▸ Exercise details:
Determine the number of lines in the listing below in which the word "that" is present, and state it without comment.
━━━━━━
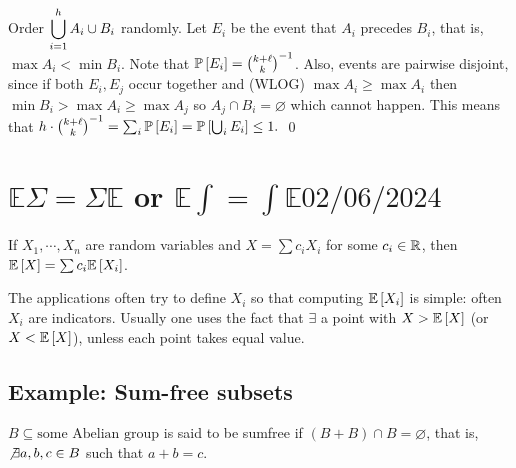 \begin{pf}
Order $\ds\bigcup_{i=1}^h A_i\cup B_i$ randomly. Let $E_i$ be the event that $A_i$ precedes $B_i$, that is, $\max A_i < \min B_i$. Note that $\P{E_i} = {k+\ell\choose k}^{-1}$. Also, events are pairwise disjoint, since if both $E_i,E_j$ occur together and (WLOG) $\max A_i \geq \max A_i$ then $\min B_i > \max A_i \geq \max A_j$ so $A_j\cap B_i=\varnothing$ which cannot happen. This means that $h\cdot {k+\ell\choose k}^{-1}=\sum_i\P{E_i} = \P{\bigcup_i E_i} \leq 1.$
\qed\end{pf}



\chapter{$\mathbb E\Sigma = \Sigma\mathbb E$ or $\mathbb E\int = \int \mathbb E$\hfill \small $02/06/2024\qquad$}

\begin{thm}\label{LOE}
If $X_1,\cdots,X_n$ are random variables and $X =\sum c_iX_i$ for some $c_i\in\R$, then $\E X=\sum c_i\E {X_i}$.
\end{thm}

The applications often try to define $X_i$ so that computing $\E{X_i}$ is simple: often $X_i$ are indicators. Usually one uses the fact that $\exists$ a point with $X>\E X$ (or $X<\E X$), unless each point takes equal value.

\section{Example: Sum-free subsets}

\begin{defn}
$B\subseteq\text{some Abelian group}$ is said to be sumfree if $(B+B)\cap B=\varnothing$, that is, $\not\exists a,b,c\in B$ such that $a+b=c$.
\end{defn}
━━━━━━
▸ Reply to the task:
3